PARIS (Reuters) - Former French president Nicolas Sarkozy, a potential candidate in 2017, was taken for questioning by investigating magistrates on Tuesday about a scandal over excess spending in his unsuccessful 2012 re-election campaign.
A judicial source said Sarkozy, leader of the center-right opposition Republicans, had been notified in advance that the summons could lead to his being placed under formal examination, which would be a prelude to a possible trial.
He was driven to the headquarters of the Paris financial prosecutors’ office to be questioned about the so-called Bygmalion affair.

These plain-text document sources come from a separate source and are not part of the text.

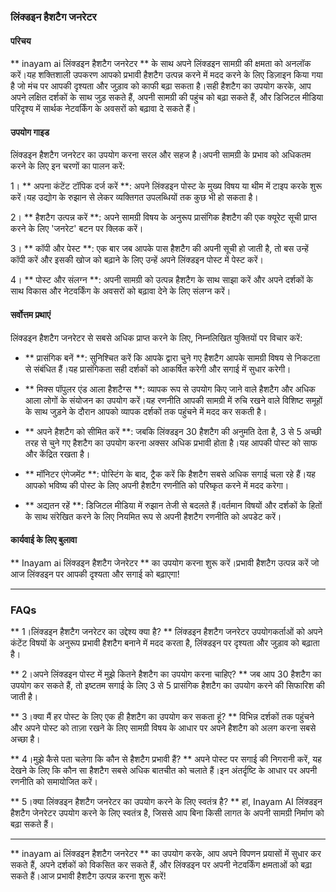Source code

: ### लिंक्डइन हैशटैग जनरेटर

#### परिचय
** inayam ai लिंक्डइन हैशटैग जनरेटर ** के साथ अपने लिंक्डइन सामग्री की क्षमता को अनलॉक करें।यह शक्तिशाली उपकरण आपको प्रभावी हैशटैग उत्पन्न करने में मदद करने के लिए डिज़ाइन किया गया है जो मंच पर आपकी दृश्यता और जुड़ाव को काफी बढ़ा सकता है।सही हैशटैग का उपयोग करके, आप अपने लक्षित दर्शकों के साथ जुड़ सकते हैं, अपनी सामग्री की पहुंच को बढ़ा सकते हैं, और डिजिटल मीडिया परिदृश्य में सार्थक नेटवर्किंग के अवसरों को बढ़ावा दे सकते हैं।

#### उपयोग गाइड
लिंक्डइन हैशटैग जनरेटर का उपयोग करना सरल और सहज है।अपनी सामग्री के प्रभाव को अधिकतम करने के लिए इन चरणों का पालन करें:

1। ** अपना कंटेंट टॉपिक दर्ज करें **: अपने लिंक्डइन पोस्ट के मुख्य विषय या थीम में टाइप करके शुरू करें।यह उद्योग के रुझान से लेकर व्यक्तिगत उपलब्धियों तक कुछ भी हो सकता है।

2। ** हैशटैग उत्पन्न करें **: अपने सामग्री विषय के अनुरूप प्रासंगिक हैशटैग की एक क्यूरेट सूची प्राप्त करने के लिए 'जनरेट' बटन पर क्लिक करें।

3। ** कॉपी और पेस्ट **: एक बार जब आपके पास हैशटैग की अपनी सूची हो जाती है, तो बस उन्हें कॉपी करें और इसकी खोज को बढ़ाने के लिए उन्हें अपने लिंक्डइन पोस्ट में पेस्ट करें।

4। ** पोस्ट और संलग्न **: अपनी सामग्री को उत्पन्न हैशटैग के साथ साझा करें और अपने दर्शकों के साथ विकास और नेटवर्किंग के अवसरों को बढ़ावा देने के लिए संलग्न करें।

#### सर्वोत्तम प्रथाएं
लिंक्डइन हैशटैग जनरेटर से सबसे अधिक प्राप्त करने के लिए, निम्नलिखित युक्तियों पर विचार करें:

- ** प्रासंगिक बनें **: सुनिश्चित करें कि आपके द्वारा चुने गए हैशटैग आपके सामग्री विषय से निकटता से संबंधित हैं।यह प्रासंगिकता सही दर्शकों को आकर्षित करेगी और सगाई में सुधार करेगी।

- ** मिक्स पॉपुलर एंड आला हैशटैग्स **: व्यापक रूप से उपयोग किए जाने वाले हैशटैग और अधिक आला लोगों के संयोजन का उपयोग करें।यह रणनीति आपकी सामग्री में रुचि रखने वाले विशिष्ट समूहों के साथ जुड़ने के दौरान आपको व्यापक दर्शकों तक पहुंचने में मदद कर सकती है।

- ** अपने हैशटैग को सीमित करें **: जबकि लिंक्डइन 30 हैशटैग की अनुमति देता है, 3 से 5 अच्छी तरह से चुने गए हैशटैग का उपयोग करना अक्सर अधिक प्रभावी होता है।यह आपकी पोस्ट को साफ और केंद्रित रखता है।

- ** मॉनिटर एंगेजमेंट **: पोस्टिंग के बाद, ट्रैक करें कि हैशटैग सबसे अधिक सगाई चला रहे हैं।यह आपको भविष्य की पोस्ट के लिए अपनी हैशटैग रणनीति को परिष्कृत करने में मदद करेगा।

- ** अद्यतन रहें **: डिजिटल मीडिया में रुझान तेजी से बदलते हैं।वर्तमान विषयों और दर्शकों के हितों के साथ संरेखित करने के लिए नियमित रूप से अपनी हैशटैग रणनीति को अपडेट करें।

#### कार्यवाई के लिए बुलावा
** Inayam ai लिंक्डइन हैशटैग जेनरेटर ** का उपयोग करना शुरू करें।प्रभावी हैशटैग उत्पन्न करें जो आज लिंक्डइन पर आपकी दृश्यता और सगाई को बढ़ाएगा!

---

### FAQs

** 1।लिंक्डइन हैशटैग जनरेटर का उद्देश्य क्या है? **
लिंक्डइन हैशटैग जनरेटर उपयोगकर्ताओं को अपने कंटेंट विषयों के अनुरूप प्रभावी हैशटैग बनाने में मदद करता है, लिंक्डइन पर दृश्यता और जुड़ाव को बढ़ाता है।

** 2।अपने लिंक्डइन पोस्ट में मुझे कितने हैशटैग का उपयोग करना चाहिए? **
जब आप 30 हैशटैग का उपयोग कर सकते हैं, तो इष्टतम सगाई के लिए 3 से 5 प्रासंगिक हैशटैग का उपयोग करने की सिफारिश की जाती है।

** 3।क्या मैं हर पोस्ट के लिए एक ही हैशटैग का उपयोग कर सकता हूं? **
विभिन्न दर्शकों तक पहुंचने और अपने पोस्ट को ताज़ा रखने के लिए सामग्री विषय के आधार पर अपने हैशटैग को अलग करना सबसे अच्छा है।

** 4।मुझे कैसे पता चलेगा कि कौन से हैशटैग प्रभावी हैं? **
अपने पोस्ट पर सगाई की निगरानी करें, यह देखने के लिए कि कौन सा हैशटैग सबसे अधिक बातचीत को चलाते हैं।इन अंतर्दृष्टि के आधार पर अपनी रणनीति को समायोजित करें।

** 5।क्या लिंक्डइन हैशटैग जनरेटर का उपयोग करने के लिए स्वतंत्र है? **
हां, Inayam AI लिंक्डइन हैशटैग जेनरेटर उपयोग करने के लिए स्वतंत्र है, जिससे आप बिना किसी लागत के अपनी सामग्री निर्माण को बढ़ा सकते हैं।

---

** inayam ai लिंक्डइन हैशटैग जनरेटर ** का उपयोग करके, आप अपने विपणन प्रयासों में सुधार कर सकते हैं, अपने दर्शकों को विकसित कर सकते हैं, और लिंक्डइन पर अपनी नेटवर्किंग क्षमताओं को बढ़ा सकते हैं।आज प्रभावी हैशटैग उत्पन्न करना शुरू करें!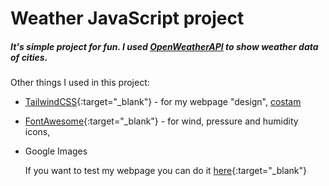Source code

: # Weather JavaScript project

##### It's simple project for fun. I used [OpenWeatherAPI](https://openweathermap.org/) to show weather data of cities.
Other things I used in this project:
- [TailwindCSS](https://tailwindcss.com/){:target="_blank"} - for my webpage "design", <a href="youtube.com" target="_blank">costam </a> 
- [FontAwesome](https://fontawesome.com){:target="_blank"} - for wind, pressure and humidity icons,
- Google Images

  If you want to test my webpage you can do it [here](https://barmcoovy.github.io/weather/){:target="_blank"}
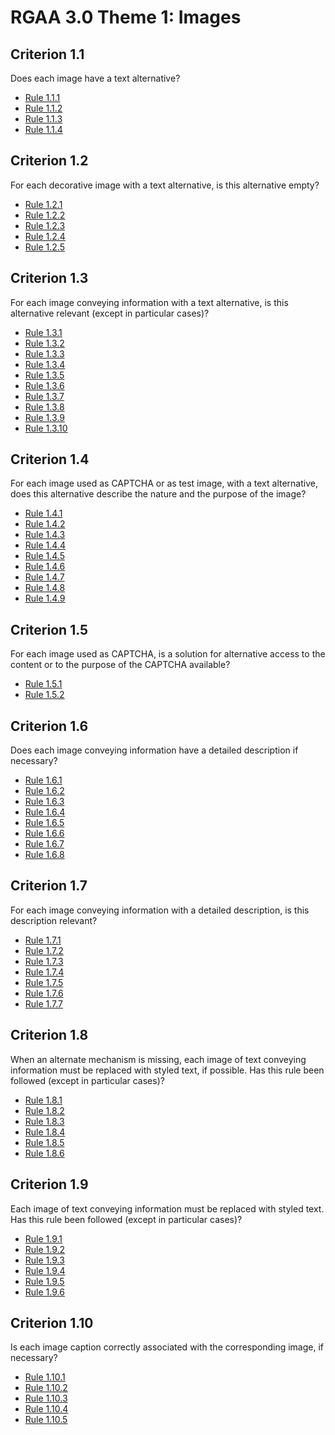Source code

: 
# RGAA 3.0 Theme 1: Images

## Criterion 1.1
Does each image have a text alternative?
* [Rule 1.1.1](Rule-1-1-1.md)
* [Rule 1.1.2](Rule-1-1-2.md)
* [Rule 1.1.3](Rule-1-1-3.md)
* [Rule 1.1.4](Rule-1-1-4.md)

## Criterion 1.2
For each decorative image with a text alternative, is this alternative empty?
* [Rule 1.2.1](Rule-1-2-1.md)
* [Rule 1.2.2](Rule-1-2-2.md)
* [Rule 1.2.3](Rule-1-2-3.md)
* [Rule 1.2.4](Rule-1-2-4.md)
* [Rule 1.2.5](Rule-1-2-5.md)

## Criterion 1.3
For each image conveying information with a text alternative,
is this alternative relevant (except in particular cases)?
* [Rule 1.3.1](Rule-1-3-1.md)
* [Rule 1.3.2](Rule-1-3-2.md)
* [Rule 1.3.3](Rule-1-3-3.md)
* [Rule 1.3.4](Rule-1-3-4.md)
* [Rule 1.3.5](Rule-1-3-5.md)
* [Rule 1.3.6](Rule-1-3-6.md)
* [Rule 1.3.7](Rule-1-3-7.md)
* [Rule 1.3.8](Rule-1-3-8.md)
* [Rule 1.3.9](Rule-1-3-9.md)
* [Rule 1.3.10](Rule-1-3-10.md)

## Criterion 1.4
For each image used as CAPTCHA or as test image, with a text alternative,
does this alternative describe the nature and the purpose of the image?
* [Rule 1.4.1](Rule-1-4-1.md)
* [Rule 1.4.2](Rule-1-4-2.md)
* [Rule 1.4.3](Rule-1-4-3.md)
* [Rule 1.4.4](Rule-1-4-4.md)
* [Rule 1.4.5](Rule-1-4-5.md)
* [Rule 1.4.6](Rule-1-4-6.md)
* [Rule 1.4.7](Rule-1-4-7.md)
* [Rule 1.4.8](Rule-1-4-8.md)
* [Rule 1.4.9](Rule-1-4-9.md)

## Criterion 1.5
For each image used as CAPTCHA, is a solution for alternative access
to the content or to the purpose of the CAPTCHA available?
* [Rule 1.5.1](Rule-1-5-1.md)
* [Rule 1.5.2](Rule-1-5-2.md)

## Criterion 1.6
Does each image conveying information have a detailed description if necessary?
* [Rule 1.6.1](Rule-1-6-1.md)
* [Rule 1.6.2](Rule-1-6-2.md)
* [Rule 1.6.3](Rule-1-6-3.md)
* [Rule 1.6.4](Rule-1-6-4.md)
* [Rule 1.6.5](Rule-1-6-5.md)
* [Rule 1.6.6](Rule-1-6-6.md)
* [Rule 1.6.7](Rule-1-6-7.md)
* [Rule 1.6.8](Rule-1-6-8.md)

## Criterion 1.7
For each image conveying information with a detailed description, is this description relevant?
* [Rule 1.7.1](Rule-1-7-1.md)
* [Rule 1.7.2](Rule-1-7-2.md)
* [Rule 1.7.3](Rule-1-7-3.md)
* [Rule 1.7.4](Rule-1-7-4.md)
* [Rule 1.7.5](Rule-1-7-5.md)
* [Rule 1.7.6](Rule-1-7-6.md)
* [Rule 1.7.7](Rule-1-7-7.md)

## Criterion 1.8
When an alternate mechanism is missing, each image of text conveying information
must be replaced with styled text, if possible.
Has this rule been followed (except in particular cases)?
* [Rule 1.8.1](Rule-1-8-1.md)
* [Rule 1.8.2](Rule-1-8-2.md)
* [Rule 1.8.3](Rule-1-8-3.md)
* [Rule 1.8.4](Rule-1-8-4.md)
* [Rule 1.8.5](Rule-1-8-5.md)
* [Rule 1.8.6](Rule-1-8-6.md)

## Criterion 1.9
Each image of text conveying information must be replaced with styled text.
Has this rule been followed (except in particular cases)?
* [Rule 1.9.1](Rule-1-9-1.md)
* [Rule 1.9.2](Rule-1-9-2.md)
* [Rule 1.9.3](Rule-1-9-3.md)
* [Rule 1.9.4](Rule-1-9-4.md)
* [Rule 1.9.5](Rule-1-9-5.md)
* [Rule 1.9.6](Rule-1-9-6.md)

## Criterion 1.10
Is each image caption correctly associated with the corresponding image, if necessary?
* [Rule 1.10.1](Rule-1-10-1.md)
* [Rule 1.10.2](Rule-1-10-2.md)
* [Rule 1.10.3](Rule-1-10-3.md)
* [Rule 1.10.4](Rule-1-10-4.md)
* [Rule 1.10.5](Rule-1-10-5.md)



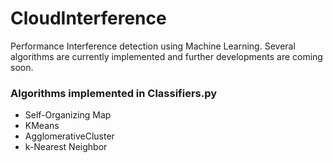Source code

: # CloudInterference
Performance Interference detection using Machine Learning. Several algorithms are currently implemented and further developments are coming soon.

### Algorithms implemented in Classifiers.py

* Self-Organizing Map
* KMeans
* AgglomerativeCluster
* k-Nearest Neighbor
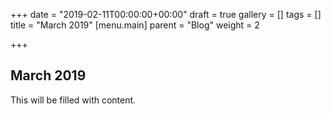 +++
date = "2019-02-11T00:00:00+00:00"
draft = true
gallery = []
tags = []
title = "March 2019"
[menu.main]
parent = "Blog"
weight = 2

+++
## March 2019

This will be filled with content.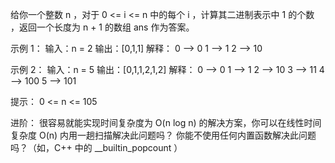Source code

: 给你一个整数 n ，对于 0 <= i <= n 中的每个 i ，计算其二进制表示中 1 的个数 ，返回一个长度为 n + 1 的数组 ans 作为答案。

示例 1：
输入：n = 2
输出：[0,1,1]
解释：
0 --> 0
1 --> 1
2 --> 10

示例 2：
输入：n = 5
输出：[0,1,1,2,1,2]
解释：
0 --> 0
1 --> 1
2 --> 10
3 --> 11
4 --> 100
5 --> 101

提示：
0 <= n <= 105

进阶：
很容易就能实现时间复杂度为 O(n log n) 的解决方案，你可以在线性时间复杂度 O(n) 内用一趟扫描解决此问题吗？
你能不使用任何内置函数解决此问题吗？（如，C++ 中的 __builtin_popcount ）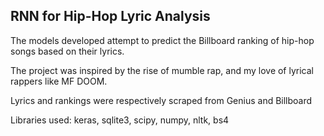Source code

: ## RNN for Hip-Hop Lyric Analysis
The models developed attempt to predict the Billboard ranking of hip-hop songs based on their lyrics.

The project was inspired by the rise of mumble rap, and my love of lyrical rappers like MF DOOM.

Lyrics and rankings were respectively scraped from Genius and Billboard

Libraries used: keras, sqlite3, scipy, numpy, nltk, bs4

Sarkozy has repeatedly denied knowledge of dual accounting and some 18 million euros ($20.1 million) in false invoices issued by the Bygmalion event-organization company that meant his campaign costs were more than double the legal limit.
Four senior figures in the 2012 campaign have already been placed under formal investigation for alleged political financing offences, including his campaign manager and treasurer.
In a book published last month, Sarkozy wrote: “It will no doubt be hard to believe, but I swear it is the strict truth: I knew nothing about this company until the scandal broke.”
The magistrates have the option of placing Sarkozy under investigation or declaring him to be simply a witness in the case, as they did with former party leader Jean-Francois Cope last week.